Friday, April 8, 2011

Final Essay | Argument Essay with Research

Week 14 Mon April 18: Assignment
  • MW Section: your Essay Proposal, with due dates, has been emailed to you.
  • Sat Section: your Essay Proposal, with due dates. Couple format oddities showed up in Google docs. It's best use the version I'm sending everyone. Here's your "Final Exit" Ethanasia blog.
Week 13 Mon April 11: Assignment for Both Sections (MW section due April 13; SAT section due April 16)
  • Read Reid, Chapter 10 (Arguing) pp. 295-306 and 328-336. 
  • Here's a 5 minute video on Topic Selection and research, with focus on thesis statement.
  • In your journal, make an entry entitled Essay #4. This entry will have four items, which should be numbered as below. I suggest you read all four Items and do a little free writing before you start answering any of them. Then, at any point in completing this assignment, feel free to do some research on your topic. (We will soon be hold special intensive research sessions at the Oakton library to advance your research. But do at least an hour of research while completing this assignment (due Monday for the MW section).
    •  Item #1 Topic. State why your topic is of urgent and personal interest to you.
      • Have you narrowed it down? 330
    • Item #2 Topic sentence. This is your thesis.

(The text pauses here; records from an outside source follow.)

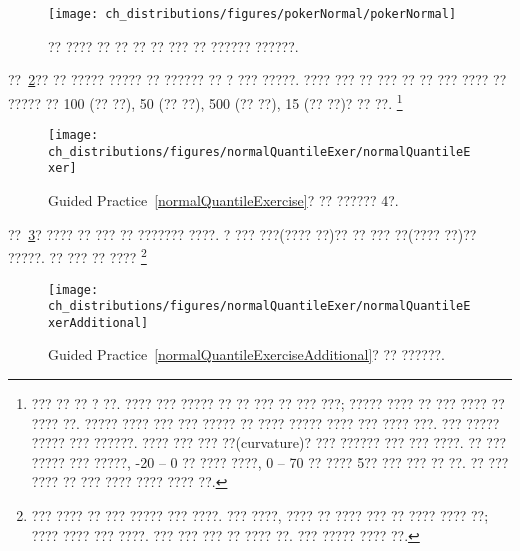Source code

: \begin{figure}
\centering
\texttt{[image: ch\_distributions/figures/pokerNormal/pokerNormal]}
\caption{?? ???? ?? ?? ?? ?? ??? ?? ?????? ??????.}
\label{pokerNormal}
\end{figure}

\begin{exercise}\label{normalQuantileExercise}
??~\ref{normalQuantileExer}?? ?? ????? ????? ?? ?????? ?? ? ??? ?????. ???? ??? ?? ??? ?? ?? ??? ???? ?? ????? ?? 100 (?? ??), 50 (?? ??), 500 (?? ??), 15 (?? ??)? ?? ??.
\footnote{??? ?? ?? ? ??. 
???? ??? ????? ?? ?? ??? ?? ??? ???; ????? ???? ?? ??? ???? ?? ???? ??. ????? ???? ??? ??? ????? ?? ???? ????? ???? ??? ???? ???. ??? ????? ????? ??? ??????. ???? ??? ??? ??(curvature)? ??? ?????? ??? ??? ????. ?? ??? ????? ??? ?????, -20 -- 0 ?? ???? ????, 0 -- 70 ?? ???? 5?? ??? ??? ?? ??. ?? ??? ???? ?? ??? ???? ???? ???? ??.}
\end{exercise}

\begin{figure}
\centering
\texttt{[image: ch\_distributions/figures/normalQuantileExer/normalQuantileExer]}
\caption{Guided Practice~\ref{normalQuantileExercise}? ?? ?????? 4?.}
\label{normalQuantileExer}
\end{figure}


\begin{exercise} \label{normalQuantileExerciseAdditional}
??~\ref{normalQuantileExerAdditional}? ???? ?? ??? ?? ??????? ????. ? ??? ???(???? ??)?? ?? ??? ??(???? ??)?? ?????. ?? ??? ?? ????
\footnote{
??? ???? ?? ??? ????? ??? ????. ??? ????, ???? ?? ???? ??? ?? ???? ???? ??; ???? ???? ??? ????. ??? ??? ??? ?? ???? ??. ??? ????? ???? ??.}
\end{exercise}

\begin{figure}
\centering
\texttt{[image: ch\_distributions/figures/normalQuantileExer/normalQuantileExerAdditional]}
\caption{Guided Practice~\ref{normalQuantileExerciseAdditional}? ?? ??????.}
\label{normalQuantileExerAdditional}
\end{figure}


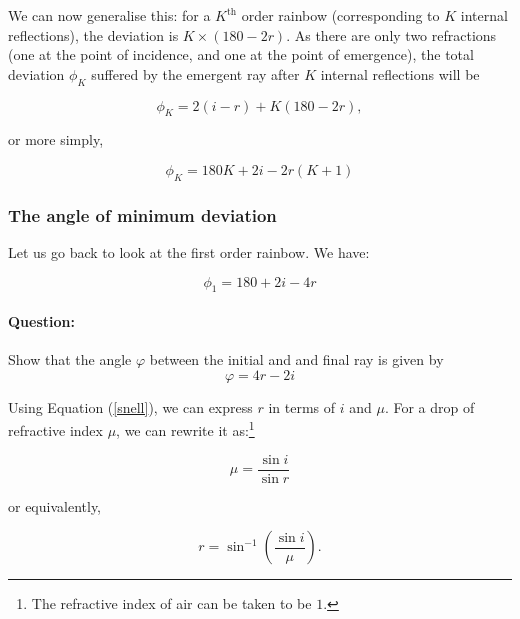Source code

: We can now generalise this: for a $K^\text{th}$ order rainbow (corresponding to $K$ internal reflections), the deviation is $K\times(180 - 2r)$. As there are only two refractions (one at the point of incidence, and one at the point of emergence), the total deviation $\phi_K$ suffered by the emergent ray after $K$ internal reflections will be

\begin{equation*}
    \phi_K = 2(i-r) + K(180-2r),
\end{equation*}

or more simply, 

\begin{equation}
    \phi_K = 180K + 2i - 2r(K+1)
    \label{mindevK}
\end{equation}


\subsubsection*{The angle of minimum deviation}

Let us go back to look at the first order rainbow. We have:

\begin{equation*}
    \phi_1 = 180 + 2 i - 4 r
\end{equation*}

\begin{question}
\paragraph{Question:} Show that the angle $\varphi$ between the initial and and final ray is given by 
\begin{equation}
    \varphi = 4 r - 2 i
\end{equation}
\end{question}


Using Equation (\ref{snell}), we can express $r$ in terms of $i$ and $\mu$. For a drop of refractive index $\mu$, we can rewrite it as:\footnote{The refractive index of air can be taken to be $1$.}

\begin{equation}
    \mu = \frac{\sin{i}}{\sin{r}}
    \label{snellir}
\end{equation}

 or equivalently,
 
 \begin{equation}
     r = \sin^{-1}\left(\frac{\sin{i}}{\mu}\right).
     \label{rasfnofu}
 \end{equation}

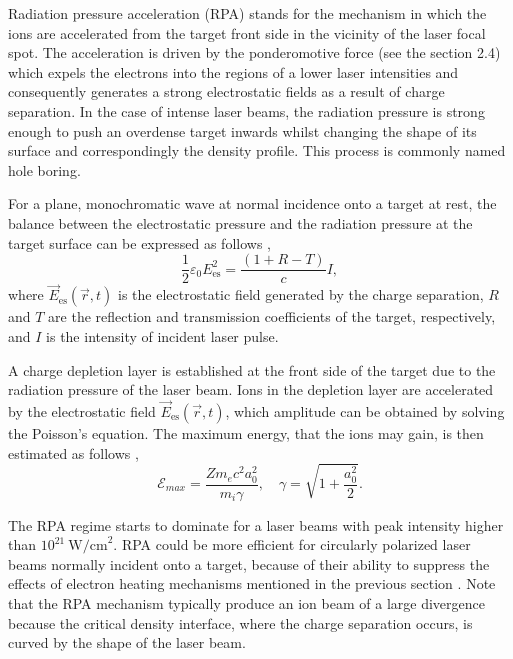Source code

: Radiation pressure acceleration (RPA) stands for the mechanism in which the ions are accelerated from the target front side in the vicinity of the laser focal spot. The acceleration is driven by the ponderomotive force (see the section 2.4) which expels the electrons into the regions of a lower laser intensities and consequently generates a strong electrostatic fields as a result of charge separation. In the case of intense laser beams, the radiation pressure is strong enough to push an overdense target inwards whilst changing the shape of its surface and correspondingly the density profile. This process is commonly named hole boring.

For a plane, monochromatic wave at normal incidence onto a target at rest, the balance between the electrostatic pressure and the radiation pressure at the target surface can be expressed as follows \cite{Macchi2013},
\begin{equation}
\label{2.7.1.1}
\frac{1}{2} \varepsilon_0 E_{\mathrm{es}}^2 = \frac{\left( 1 + R - T \right)}{c} I,
\end{equation}
where $ \vec{E}_{\mathrm{es}} \left(\vec{r}, t \right) $ is the electrostatic field generated by the charge separation, $ R $ and $ T $ are the reflection and transmission coefficients of the target, respectively, and $ I $ is the intensity of incident laser pulse.

A charge depletion layer is established at the front side of the target due to the radiation pressure of the laser beam. Ions in the depletion layer are accelerated by the electrostatic field $ \vec{E}_{\mathrm{es}} \left(\vec{r}, t \right) $, which amplitude can be obtained by solving the Poisson's equation. The maximum energy, that the ions may gain, is then estimated as follows \cite{Macchi2013},
\begin{equation}
\mathcal{E}_{max} = \frac{Z m_e c^2 a_0^2}{m_i \gamma}, \quad \gamma = \sqrt{1 + \frac{a_0^2}{2}}.
\end{equation}
 
The RPA regime starts to dominate for a laser beams with peak intensity higher than $ 10^{21} \  \mathrm{W/cm}^2 $. RPA could be more efficient for circularly polarized laser beams normally incident onto a target, because of their ability to suppress the effects of electron heating mechanisms mentioned in the previous section \cite{Zhang2007, Klimo2008}. Note that the RPA mechanism typically produce an ion beam of a large divergence because the critical density interface, where the charge separation occurs, is curved by the shape of the laser beam.

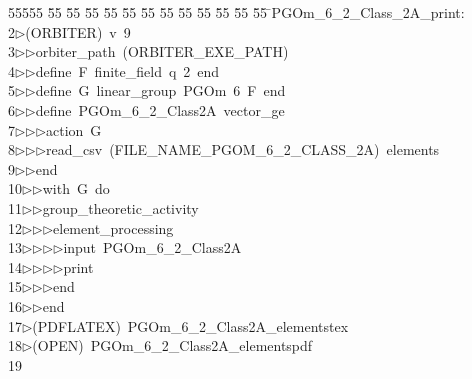 %
%
\begin{tabbing}
55555 \= 55 \= 55 \= 55 \= 55 \= 55 \= 55 \= 55 \= 55 \= 55 \= 55 \= 55 \= 55 \= \>PGOm\_6\_2\_Class\_2A\_print:\\[0pt]
2\>$\triangleright$\>(ORBITER)\ v\ 9\ \\[0pt]
3\>$\triangleright$\>$\triangleright$\>orbiter\_path\ (ORBITER\_EXE\_PATH)\ \\[0pt]
4\>$\triangleright$\>$\triangleright$\>define\ F\ finite\_field\ q\ 2\ end\ \\[0pt]
5\>$\triangleright$\>$\triangleright$\>define\ G\ linear\_group\ PGOm\ 6\ F\ end\ \\[0pt]
6\>$\triangleright$\>$\triangleright$\>define\ PGOm\_6\_2\_Class2A\ vector\_ge\ \\[0pt]
7\>$\triangleright$\>$\triangleright$\>$\triangleright$\>action\ G\ \\[0pt]
8\>$\triangleright$\>$\triangleright$\>$\triangleright$\>read\_csv\ (FILE\_NAME\_PGOM\_6\_2\_CLASS\_2A)\ elements\ \\[0pt]
9\>$\triangleright$\>$\triangleright$\>end\ \\[0pt]
10\>$\triangleright$\>$\triangleright$\>with\ G\ do\ \\[0pt]
11\>$\triangleright$\>$\triangleright$\>group\_theoretic\_activity\ \\[0pt]
12\>$\triangleright$\>$\triangleright$\>$\triangleright$\>element\_processing\ \\[0pt]
13\>$\triangleright$\>$\triangleright$\>$\triangleright$\>$\triangleright$\>input\ PGOm\_6\_2\_Class2A\ \\[0pt]
14\>$\triangleright$\>$\triangleright$\>$\triangleright$\>$\triangleright$\>print\ \\[0pt]
15\>$\triangleright$\>$\triangleright$\>$\triangleright$\>end\ \\[0pt]
16\>$\triangleright$\>$\triangleright$\>end\\[0pt]
17\>$\triangleright$\>(PDFLATEX)\ PGOm\_6\_2\_Class2A\_elementstex\\[0pt]
18\>$\triangleright$\>(OPEN)\ PGOm\_6\_2\_Class2A\_elementspdf\\[0pt]
19\>\end{tabbing}
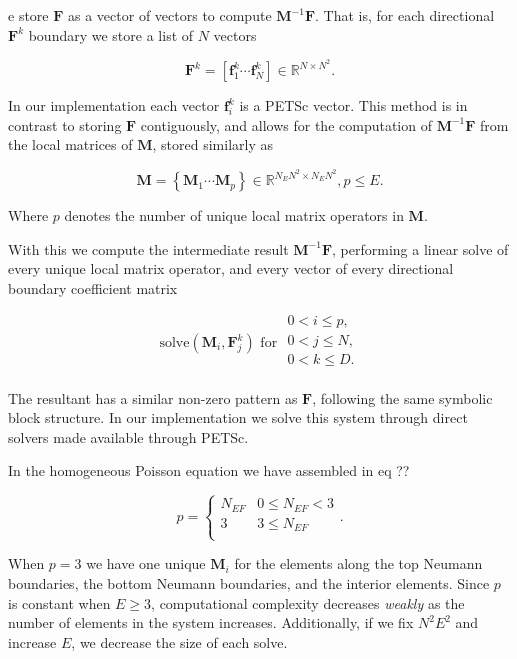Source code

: e store $\textbf{F}$ as a vector of vectors to compute $\textbf{M}^{-1}\textbf{F}$. That is, for each directional $\textbf{F}^k$ boundary we store a list of $N$ vectors

\begin{equation}
    \textbf{F}^k = \left[\textbf{f}^k_1 \cdots \textbf{f}^k_N\right] \in \mathbb{R}^{N \times N^2}.
\end{equation} 

\noindent
In our implementation each vector $\textbf{f}^k_i$ is a PETSc vector. This method is in contrast to storing $\textbf{F}$ contiguously, and allows for the computation of $\textbf{M}^{-1}\textbf{F}$ from the local matrices of $\textbf{M}$, stored similarly as

\begin{equation}
    \textbf{M} = \left\{\textbf{M}_1 \cdots \textbf{M}_p\right\} \in \mathbb{R}^{N_{E}N^2 \times N_{E}N^2}, p \leq E.
\end{equation} 

\noindent 
Where $p$ denotes the number of unique local matrix operators in $\textbf{M}$. 

With this we compute the intermediate result $\textbf{M}^{-1}\textbf{F}$, performing a linear solve of every unique local matrix operator, and every vector of every directional boundary coefficient matrix 

\begin{equation}
    \text{solve}(\textbf{M}_{i}, \textbf{F}^{k}_j) \text{  for }
    \begin{array}{l}
        0 < i \leq p, \\
        0 < j \leq N, \\
        0 < k \leq D. \\ 
    \end{array}
\end{equation}

\noindent
The resultant has a similar non-zero pattern as $\textbf{F}$, following the same symbolic block structure. In our implementation we solve this system through direct solvers made available through PETSc. 

\begin{aside}
    In the homogeneous Poisson equation we have assembled in 
    eq {\color{red} ?? } 

    \begin{equation}
        p = \begin{cases}
            N_{EF} &  0 \leq N_{EF} < 3 \\ 
            3 &  3 \leq N_{EF} \\ 
        \end{cases}.
    \end{equation} 

    \noindent 
    When $p = 3$ we have one unique $\textbf{M}_i$ for the elements 
    along the top Neumann boundaries, the bottom Neumann boundaries, 
    and the interior elements. Since $p$ is constant when 
    $E \geq 3$, computational complexity decreases \emph{weakly} 
    as the number of elements in the system increases. Additionally, 
    if we fix $N^2E^2$ and increase $E$, we decrease the size of 
    each solve.
\end{aside}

Reid uses the word "claim". 
      • Write one or more preliminary topic sentences. 
        • Feel free to use two sentences if you wish: one that identifies your topic and states its importance and a second that makes your claim, or argument, about your topic. 
    • Item #3 Types of claim and types of appeal 298-306.  Identify the claims and appeals you will probably use in your essay.
    • Item #4 Look at "Assignment for Arguing" 328 and identify your audience and possible genres for your paper.
  • Do this work now and you will have a good grip on your paper. Put it off and you lose a week. I will be checking all journals in class. Good luck!
People: congratulations on the Fix the Budget project. Question for class: How many of you would like to spend LIMITED time in and out of class - perhaps 30 minutes a week total - completing this project by getting a better sense of each other's blogs and by following the current budget crisis debate?

On Thesis Statements

A good one takes a position, justifies further discussion, expresses one main idea, and is specific.
- Rindee Paul, writing tutor Undergraduate Writing Lab Academic  Success Center Alliant International University.
General Rule: Almost all pieces of good argumentative writing, no matter how complicated, answer a single question. This question is raised and answered in a thesis statement.
Thesis statements can be strong or weak. Strong ones are precise: they are a roadmap to the paper to come. Weak ones are are vague: they are a path or two paths leading nowhere.
A strong thesis statement has three parts: topic, claim or assertion, and reason(s) to be supported by evidence.
  1. The topic is well defined, with 
  2. A clear claim or argument about supported by
  3. reasons to be backed in the paper by evidence
A strong thesis statement gives the reader a clear idea of what to expect from the paper. It makes a promise that the writer will keep:
The high cost of medicine in the United States puts undue economic strain on the elderly, forcing may to go with out their prescriptions or to seek medicines from questionable sources abroad.
Here note the clear and constant focus on the “economic strain” of the elderly: on their suffering and the risks they take in buying low cost medicine. It’s clear that the paper will evaluate two claims: that seniors must go without their prescriptions or seek lower cost drugs from risky sources.
In a weak thesis statement, the topic is poorly defined (usually in general terms), the claim about it is contentious, and the reason in support of the claim is already familiar to most readers:
Senior citizens are suffering today because the companies that make their prescription drugs are charging outrageously high prices.
This thesis shows strong anger but lacks focus. It mentions the suffering of senior citizens but shifts focus to the drug companies with an angry assertion completely unsupported by reasoning or the promise of evidence.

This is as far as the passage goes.